I can't ping from the command line unless I change my WAN connection to DHCP. I currently have a static IP from my ISP so I'm needing to use my static.
The error message I get is "ping: cannot resolve google.com: Host name lookup failure".


----------



## robbiealex (May 7, 2020)

Also, I am running opnsense.


----------



## SirDice (May 7, 2020)

robbiealex said:


> Also, I am running opnsense.


PC-BSD, FreeNAS, XigmaNAS, and all other FreeBSD Derivatives


----------



## tingo (May 11, 2020)

robbiealex said:


> I can't ping from the command line unless I change my WAN connection to DHCP. I currently have a static IP from my ISP so I'm needing to use my static.
> The error message I get is "ping: cannot resolve google.com: Host name lookup failure".

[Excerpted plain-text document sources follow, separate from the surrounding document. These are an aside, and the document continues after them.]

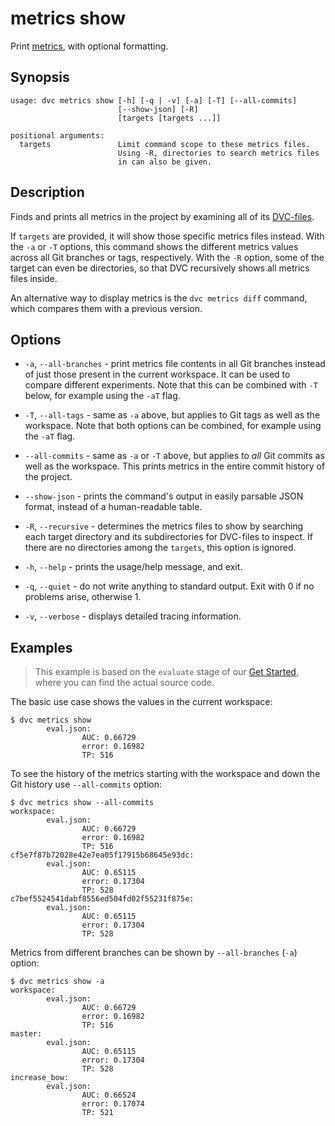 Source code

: # metrics show

Print [metrics](/doc/command-reference/metrics), with optional formatting.

## Synopsis

```usage
usage: dvc metrics show [-h] [-q | -v] [-a] [-T] [--all-commits]
                        [--show-json] [-R]
                        [targets [targets ...]]

positional arguments:
  targets               Limit command scope to these metrics files.
                        Using -R, directories to search metrics files
                        in can also be given.
```

## Description

Finds and prints all metrics in the <abbr>project</abbr> by examining all of its
[DVC-files](/doc/user-guide/dvc-files-and-directories).

If `targets` are provided, it will show those specific metrics files instead.
With the `-a` or `-T` options, this command shows the different metrics values
across all Git branches or tags, respectively. With the `-R` option, some of the
target can even be directories, so that DVC recursively shows all metrics files
inside.

An alternative way to display metrics is the `dvc metrics diff` command, which
compares them with a previous version.

## Options

- `-a`, `--all-branches` - print metrics file contents in all Git branches
  instead of just those present in the current workspace. It can be used to
  compare different experiments. Note that this can be combined with `-T` below,
  for example using the `-aT` flag.

- `-T`, `--all-tags` - same as `-a` above, but applies to Git tags as well as
  the workspace. Note that both options can be combined, for example using the
  `-aT` flag.

- `--all-commits` - same as `-a` or `-T` above, but applies to _all_ Git commits
  as well as the workspace. This prints metrics in the entire commit history of
  the project.

- `--show-json` - prints the command's output in easily parsable JSON format,
  instead of a human-readable table.

- `-R`, `--recursive` - determines the metrics files to show by searching each
  target directory and its subdirectories for DVC-files to inspect. If there are
  no directories among the `targets`, this option is ignored.

- `-h`, `--help` - prints the usage/help message, and exit.

- `-q`, `--quiet` - do not write anything to standard output. Exit with 0 if no
  problems arise, otherwise 1.

- `-v`, `--verbose` - displays detailed tracing information.

## Examples

> This example is based on the `evaluate` stage of our
> [Get Started](/doc/start/experiments#collecting-metrics), where you can find
> the actual source code.

The basic use case shows the values in the current workspace:

```dvc
$ dvc metrics show
        eval.json:
                AUC: 0.66729
                error: 0.16982
                TP: 516
```

To see the history of the metrics starting with the workspace and down the Git
history use `--all-commits` option:

```dvc
$ dvc metrics show --all-commits
workspace:
        eval.json:
                AUC: 0.66729
                error: 0.16982
                TP: 516
cf5e7f87b72028e42e7ea05f17915b68645e93dc:
        eval.json:
                AUC: 0.65115
                error: 0.17304
                TP: 528
c7bef5524541dabf8556ed504fd02f55231f875e:
        eval.json:
                AUC: 0.65115
                error: 0.17304
                TP: 528
```

Metrics from different branches can be shown by `--all-branches` (`-a`) option:

```dvc
$ dvc metrics show -a
workspace:
        eval.json:
                AUC: 0.66729
                error: 0.16982
                TP: 516
master:
        eval.json:
                AUC: 0.65115
                error: 0.17304
                TP: 528
increase_bow:
        eval.json:
                AUC: 0.66524
                error: 0.17074
                TP: 521
```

Just pointing out: this is a dns issue (as the error message tells you). Try to ping an ip address and see if that works: `ping 8.8.4.4` for example.


----------



## robbiealex (May 13, 2020)

tingo said:


> Just pointing out: this is a dns issue (as the error message tells you). Try to ping an ip address and see if that works: `ping 8.8.4.4` for example.


I am able to ping when I use my static now - I figured out this error only occurs when I load in my other static IPs into the Virtual IP Section on Opnsense. Any thoughts?


----------



## SirDice (May 13, 2020)

robbiealex said:


> Any thoughts?


See post #3.


----------